Summer stars glisten in the Mississippi Sound again, magically ferried by an engine hum that only a shrimper can recognize.
I'm a former shrimper, but I suspect once a shrimper always a shrimper.
The therapeutic scent of the sea. Alone in the world sitting on top of the bow. Glistening shells of fresh catch. The palette of twilight and dawn. Silver eels to toss to hungry gulls following the Pied Piper trawler. Camaraderie of fellow deckhands. A fat payday.
Who can ever forget the sea at its best?
Or its worst?
Net caught in the wheel as a storm approaches. Sunburn. No sleep. Lightning raising the hairs on your arm. Heavy baskets. Stinging sea nettles from a shaken net. Seasickness caused by the stink of a cat food factory at the end of a long but otherwise healthy night of picking. A bad season with scarce shrimp.
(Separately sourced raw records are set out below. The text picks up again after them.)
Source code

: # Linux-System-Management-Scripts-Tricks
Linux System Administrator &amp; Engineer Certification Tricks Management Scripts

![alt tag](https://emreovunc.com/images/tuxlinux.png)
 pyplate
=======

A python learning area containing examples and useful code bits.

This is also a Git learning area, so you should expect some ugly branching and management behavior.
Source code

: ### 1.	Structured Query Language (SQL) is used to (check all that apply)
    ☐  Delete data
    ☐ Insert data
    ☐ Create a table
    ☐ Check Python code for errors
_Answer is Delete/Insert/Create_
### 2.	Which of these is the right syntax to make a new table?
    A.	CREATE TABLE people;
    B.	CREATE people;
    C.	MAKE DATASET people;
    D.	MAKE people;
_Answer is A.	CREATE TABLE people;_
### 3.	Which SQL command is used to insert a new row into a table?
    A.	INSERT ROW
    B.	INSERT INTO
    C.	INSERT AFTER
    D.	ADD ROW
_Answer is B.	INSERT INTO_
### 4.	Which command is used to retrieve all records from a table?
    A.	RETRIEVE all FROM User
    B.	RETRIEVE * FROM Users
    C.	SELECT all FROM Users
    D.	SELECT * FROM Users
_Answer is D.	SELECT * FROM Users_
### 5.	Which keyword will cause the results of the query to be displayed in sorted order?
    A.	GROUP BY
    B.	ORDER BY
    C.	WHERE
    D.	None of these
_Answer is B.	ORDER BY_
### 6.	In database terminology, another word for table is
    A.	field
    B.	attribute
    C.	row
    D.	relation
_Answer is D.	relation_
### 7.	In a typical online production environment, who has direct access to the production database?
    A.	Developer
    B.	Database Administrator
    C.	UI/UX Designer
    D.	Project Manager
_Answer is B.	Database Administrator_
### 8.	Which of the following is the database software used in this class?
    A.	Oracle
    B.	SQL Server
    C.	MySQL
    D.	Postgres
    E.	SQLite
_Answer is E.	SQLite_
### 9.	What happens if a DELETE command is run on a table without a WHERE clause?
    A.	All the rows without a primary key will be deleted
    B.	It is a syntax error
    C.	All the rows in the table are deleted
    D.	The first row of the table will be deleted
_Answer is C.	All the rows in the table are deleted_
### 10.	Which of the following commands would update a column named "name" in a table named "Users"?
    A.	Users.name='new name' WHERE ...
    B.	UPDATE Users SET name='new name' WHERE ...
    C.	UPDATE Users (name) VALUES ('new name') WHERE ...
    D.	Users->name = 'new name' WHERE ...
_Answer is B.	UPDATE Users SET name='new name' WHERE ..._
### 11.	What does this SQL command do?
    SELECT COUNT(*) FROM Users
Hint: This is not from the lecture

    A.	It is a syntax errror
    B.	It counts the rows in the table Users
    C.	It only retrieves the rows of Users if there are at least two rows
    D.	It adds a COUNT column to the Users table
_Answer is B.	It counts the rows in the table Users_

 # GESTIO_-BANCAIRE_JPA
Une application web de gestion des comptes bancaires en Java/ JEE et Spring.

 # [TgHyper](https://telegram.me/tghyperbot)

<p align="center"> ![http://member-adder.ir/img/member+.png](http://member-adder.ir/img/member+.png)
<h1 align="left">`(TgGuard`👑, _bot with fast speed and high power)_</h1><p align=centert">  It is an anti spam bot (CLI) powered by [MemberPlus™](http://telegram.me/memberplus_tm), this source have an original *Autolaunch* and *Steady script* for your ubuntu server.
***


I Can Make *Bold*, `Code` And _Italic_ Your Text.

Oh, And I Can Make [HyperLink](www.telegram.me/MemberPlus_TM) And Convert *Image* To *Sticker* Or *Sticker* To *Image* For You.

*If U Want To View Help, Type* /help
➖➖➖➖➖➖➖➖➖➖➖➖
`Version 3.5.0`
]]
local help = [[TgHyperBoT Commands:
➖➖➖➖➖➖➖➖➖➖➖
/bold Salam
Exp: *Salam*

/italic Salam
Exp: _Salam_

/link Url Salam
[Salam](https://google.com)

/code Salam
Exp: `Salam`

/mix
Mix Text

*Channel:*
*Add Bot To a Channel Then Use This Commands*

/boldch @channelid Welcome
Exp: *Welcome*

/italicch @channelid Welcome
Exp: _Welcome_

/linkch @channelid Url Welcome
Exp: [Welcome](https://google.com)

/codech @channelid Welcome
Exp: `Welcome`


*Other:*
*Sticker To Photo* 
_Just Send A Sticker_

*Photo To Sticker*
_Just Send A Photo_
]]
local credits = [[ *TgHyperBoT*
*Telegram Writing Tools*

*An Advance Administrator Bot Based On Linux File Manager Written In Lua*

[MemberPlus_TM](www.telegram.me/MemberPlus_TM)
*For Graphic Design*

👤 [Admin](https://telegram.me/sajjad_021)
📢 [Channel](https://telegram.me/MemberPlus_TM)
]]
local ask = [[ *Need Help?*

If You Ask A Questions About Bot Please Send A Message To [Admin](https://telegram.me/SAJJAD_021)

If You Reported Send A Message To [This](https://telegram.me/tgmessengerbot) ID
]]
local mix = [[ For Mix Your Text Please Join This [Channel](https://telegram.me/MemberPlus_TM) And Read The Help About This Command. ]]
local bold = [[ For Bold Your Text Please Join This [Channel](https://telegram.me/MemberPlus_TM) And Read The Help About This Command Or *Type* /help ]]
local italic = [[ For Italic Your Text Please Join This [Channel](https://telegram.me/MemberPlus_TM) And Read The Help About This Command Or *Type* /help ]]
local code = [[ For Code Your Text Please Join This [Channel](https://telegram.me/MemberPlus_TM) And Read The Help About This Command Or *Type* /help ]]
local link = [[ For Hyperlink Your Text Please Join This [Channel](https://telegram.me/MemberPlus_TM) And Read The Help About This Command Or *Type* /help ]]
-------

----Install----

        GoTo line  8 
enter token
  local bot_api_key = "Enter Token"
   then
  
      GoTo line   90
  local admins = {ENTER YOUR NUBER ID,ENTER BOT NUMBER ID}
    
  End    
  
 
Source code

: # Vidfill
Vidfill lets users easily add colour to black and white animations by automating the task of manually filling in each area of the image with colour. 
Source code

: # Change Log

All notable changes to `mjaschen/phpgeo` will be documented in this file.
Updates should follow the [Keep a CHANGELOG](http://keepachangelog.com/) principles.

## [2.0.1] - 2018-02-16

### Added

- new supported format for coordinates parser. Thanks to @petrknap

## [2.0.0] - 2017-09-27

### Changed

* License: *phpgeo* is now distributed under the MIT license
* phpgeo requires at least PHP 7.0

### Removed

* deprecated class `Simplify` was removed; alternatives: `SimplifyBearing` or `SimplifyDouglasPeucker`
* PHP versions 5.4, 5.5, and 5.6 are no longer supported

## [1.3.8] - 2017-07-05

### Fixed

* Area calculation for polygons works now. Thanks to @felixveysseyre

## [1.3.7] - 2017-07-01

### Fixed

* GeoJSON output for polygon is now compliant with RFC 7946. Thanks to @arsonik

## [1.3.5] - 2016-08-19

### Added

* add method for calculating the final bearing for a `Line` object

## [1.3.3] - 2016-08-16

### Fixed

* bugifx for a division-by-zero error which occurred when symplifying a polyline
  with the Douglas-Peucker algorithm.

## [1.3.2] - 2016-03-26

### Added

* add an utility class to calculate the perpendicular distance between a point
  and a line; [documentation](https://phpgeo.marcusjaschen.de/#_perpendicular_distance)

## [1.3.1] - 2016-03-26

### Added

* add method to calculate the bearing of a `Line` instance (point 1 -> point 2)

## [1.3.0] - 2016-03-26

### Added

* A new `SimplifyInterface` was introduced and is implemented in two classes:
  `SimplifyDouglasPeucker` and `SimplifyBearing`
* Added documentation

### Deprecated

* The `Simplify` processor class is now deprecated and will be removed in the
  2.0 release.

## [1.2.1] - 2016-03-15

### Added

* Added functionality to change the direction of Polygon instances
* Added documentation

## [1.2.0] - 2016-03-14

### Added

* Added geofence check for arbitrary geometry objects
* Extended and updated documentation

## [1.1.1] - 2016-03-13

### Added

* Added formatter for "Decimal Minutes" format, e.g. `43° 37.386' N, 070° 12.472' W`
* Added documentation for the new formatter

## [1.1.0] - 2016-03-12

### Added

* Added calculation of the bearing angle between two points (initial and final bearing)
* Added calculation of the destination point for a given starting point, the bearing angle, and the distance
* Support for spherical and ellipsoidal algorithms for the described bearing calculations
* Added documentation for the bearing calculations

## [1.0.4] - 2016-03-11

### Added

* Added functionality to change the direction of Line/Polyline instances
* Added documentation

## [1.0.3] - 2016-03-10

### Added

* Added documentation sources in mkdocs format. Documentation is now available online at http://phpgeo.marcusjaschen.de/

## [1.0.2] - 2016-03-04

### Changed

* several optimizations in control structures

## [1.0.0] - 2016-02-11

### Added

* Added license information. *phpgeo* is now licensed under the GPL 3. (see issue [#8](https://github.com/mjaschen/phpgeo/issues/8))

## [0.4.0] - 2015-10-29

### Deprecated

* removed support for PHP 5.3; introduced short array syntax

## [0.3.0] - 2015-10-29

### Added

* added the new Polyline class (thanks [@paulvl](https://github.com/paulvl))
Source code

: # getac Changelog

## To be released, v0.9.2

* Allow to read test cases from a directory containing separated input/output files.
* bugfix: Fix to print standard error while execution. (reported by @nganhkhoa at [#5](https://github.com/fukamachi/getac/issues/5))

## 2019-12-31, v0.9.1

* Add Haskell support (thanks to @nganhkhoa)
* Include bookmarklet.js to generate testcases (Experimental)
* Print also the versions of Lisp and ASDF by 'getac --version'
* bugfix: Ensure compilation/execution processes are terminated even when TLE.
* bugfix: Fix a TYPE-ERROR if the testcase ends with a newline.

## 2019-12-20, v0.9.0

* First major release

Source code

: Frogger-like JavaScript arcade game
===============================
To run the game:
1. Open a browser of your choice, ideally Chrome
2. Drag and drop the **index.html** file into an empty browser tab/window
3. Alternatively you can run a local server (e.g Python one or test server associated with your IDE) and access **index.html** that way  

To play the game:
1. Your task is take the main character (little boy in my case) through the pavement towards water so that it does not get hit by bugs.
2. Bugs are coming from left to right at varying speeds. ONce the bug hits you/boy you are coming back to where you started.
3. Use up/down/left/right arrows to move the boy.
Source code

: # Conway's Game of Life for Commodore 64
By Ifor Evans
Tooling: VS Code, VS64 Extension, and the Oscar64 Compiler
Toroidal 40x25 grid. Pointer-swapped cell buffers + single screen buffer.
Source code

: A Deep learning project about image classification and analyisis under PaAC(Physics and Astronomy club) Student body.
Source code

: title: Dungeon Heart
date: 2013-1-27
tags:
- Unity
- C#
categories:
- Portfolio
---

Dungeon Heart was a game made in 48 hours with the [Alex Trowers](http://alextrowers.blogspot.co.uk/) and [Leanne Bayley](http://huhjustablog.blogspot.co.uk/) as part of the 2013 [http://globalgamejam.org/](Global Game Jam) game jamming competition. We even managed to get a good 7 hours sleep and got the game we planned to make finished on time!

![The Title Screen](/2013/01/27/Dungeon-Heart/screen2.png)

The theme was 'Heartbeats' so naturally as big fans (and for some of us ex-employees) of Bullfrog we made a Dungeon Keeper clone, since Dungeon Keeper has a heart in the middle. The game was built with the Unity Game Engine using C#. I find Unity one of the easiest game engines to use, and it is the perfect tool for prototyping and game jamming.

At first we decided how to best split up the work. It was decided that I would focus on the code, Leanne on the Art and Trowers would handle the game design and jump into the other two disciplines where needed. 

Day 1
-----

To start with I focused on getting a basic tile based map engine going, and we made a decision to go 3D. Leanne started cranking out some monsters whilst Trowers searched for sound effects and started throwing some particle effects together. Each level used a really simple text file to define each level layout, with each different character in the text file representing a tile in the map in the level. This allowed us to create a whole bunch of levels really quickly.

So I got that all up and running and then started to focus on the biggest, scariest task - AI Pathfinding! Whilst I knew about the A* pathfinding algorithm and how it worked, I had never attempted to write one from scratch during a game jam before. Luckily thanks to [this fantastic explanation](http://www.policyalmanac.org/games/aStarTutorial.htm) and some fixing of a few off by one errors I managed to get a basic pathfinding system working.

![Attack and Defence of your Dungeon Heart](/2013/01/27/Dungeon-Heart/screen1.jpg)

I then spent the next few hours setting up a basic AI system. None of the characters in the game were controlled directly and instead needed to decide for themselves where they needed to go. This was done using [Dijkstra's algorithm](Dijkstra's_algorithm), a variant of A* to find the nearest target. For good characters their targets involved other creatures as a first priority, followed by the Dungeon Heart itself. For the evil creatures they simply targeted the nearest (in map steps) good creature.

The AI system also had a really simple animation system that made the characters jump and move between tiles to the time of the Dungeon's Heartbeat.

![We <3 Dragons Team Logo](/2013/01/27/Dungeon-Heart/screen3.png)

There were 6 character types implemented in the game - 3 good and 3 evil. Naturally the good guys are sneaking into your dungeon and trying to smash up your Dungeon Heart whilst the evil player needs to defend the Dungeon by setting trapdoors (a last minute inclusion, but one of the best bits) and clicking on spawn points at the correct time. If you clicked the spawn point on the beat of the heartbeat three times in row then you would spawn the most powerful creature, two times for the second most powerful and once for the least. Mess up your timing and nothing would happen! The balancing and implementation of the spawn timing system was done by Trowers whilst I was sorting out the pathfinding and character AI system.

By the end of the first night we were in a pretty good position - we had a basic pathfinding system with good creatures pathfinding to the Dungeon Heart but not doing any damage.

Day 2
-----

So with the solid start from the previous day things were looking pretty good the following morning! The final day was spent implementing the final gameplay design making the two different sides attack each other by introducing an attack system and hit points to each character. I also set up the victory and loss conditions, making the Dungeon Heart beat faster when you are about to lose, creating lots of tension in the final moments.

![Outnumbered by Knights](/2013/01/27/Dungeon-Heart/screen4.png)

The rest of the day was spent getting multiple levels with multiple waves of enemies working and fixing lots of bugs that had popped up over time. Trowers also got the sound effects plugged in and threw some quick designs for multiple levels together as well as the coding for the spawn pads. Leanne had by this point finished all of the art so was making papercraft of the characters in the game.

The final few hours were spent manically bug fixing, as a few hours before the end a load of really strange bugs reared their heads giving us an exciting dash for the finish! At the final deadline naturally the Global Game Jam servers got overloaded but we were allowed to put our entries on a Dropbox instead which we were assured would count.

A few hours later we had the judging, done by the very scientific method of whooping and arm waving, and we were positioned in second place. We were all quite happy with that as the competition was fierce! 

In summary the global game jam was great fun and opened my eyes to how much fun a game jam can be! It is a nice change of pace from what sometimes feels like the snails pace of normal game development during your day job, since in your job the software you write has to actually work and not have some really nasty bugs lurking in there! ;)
But in my eight years of memories as a shrimper, I concentrate on the joys of working on the water, of claiming such a wide expanse as my "office." Shrimping is what paid for my college, and sadly, college is what took me away from the working water. The best I can do now is drive Beach Boulevard to the newsroom each day.
The brown shrimp season opened in the Mississippi Sound six days ago. If you've not taken a night drive on Beach Boulevard, do so. The boat stars are worth watching. Imagine standing on the deck anticipating the first haul, hoping it's a good one, shrimp-picking lights ready to turn on.
Each boat carries several nets, one of which is called the "try trawl." That's the small one the captains put over first, for a short run, to learn if that is a good spot to let out the big trawls.
Sometimes the captains have codes for their friends, to let them know about the good shrimping spots. Other times, "the wind" (aka, the radios) stays silent, no one wanting the message to spread about their shrimp bonanza.
If you notice a cluster of boat stars cruising the same area, the word got out. Many trawlers now have radar to locate shrimp schools, but that was a rarity when I was a deckhand in the '60s and '70s, when seasoned knowledge and instinct was the keys to success.
I didn't grow up in a fishing family, but after my dad died extra money was scarce. All of us Bergeron kids learned to shrimp on a 56-footer called The Little Jug, owned by a family friend. We were hardworking enough that he hired us as deckhands.
Because some captains have superstitions about women on their boats, I worked extra hard to prove myself. The one thing I could never master, though, was lassoing the piling at the end of the trip. I suspect other shrimpers didn't leave the dock until the Little Jug arrived so they could have a good laugh watching me.
Captain H.R. occasionally let me "have the wheel" when traffic wasn't too thick on the water, and that was the best of all. I had arrived. I understood the difference between red and green lights, and how to pass another boat when dragging a net.
My main job, of course, was picking shrimp. I wore gloves because shrimp juice is lethal to hands but that thin plastic doesn't stop shrimp thorns. By the end of the first week of the season, my hands were pricked to death.
If it was a decent season, the captain cooked shrimp dishes to maintain our stamina because a lazy crew cannot keep up with the work. But with high fuel costs cutting drastically into profits, I suspect the deckhands that get to work this year will not eat their own catch.
From Captain H.R. I learned how to make a mean shrimp and spaghetti using the secret ingredients - fresh lemon and even fresher local shrimp.
On that note, a bumper sticker graces the bulletin board by my desk: "Mississippi Gulf Shrimp: A Natural Winner." When I grow weary of pecking at this keyboard I stare at the sticker to let my mind wander to another era.
I smell the salt water, the catch, the diesel engine. I can hear the chatter on the wind, the winch pulling up the ropes and the splash of the wooden trawl "doors" coming out of the water. The net is tripped, the contents dumped on deck, and I begin the work of picking shrimp.
Back then I rode one of the boat stars. Today I watch from afar.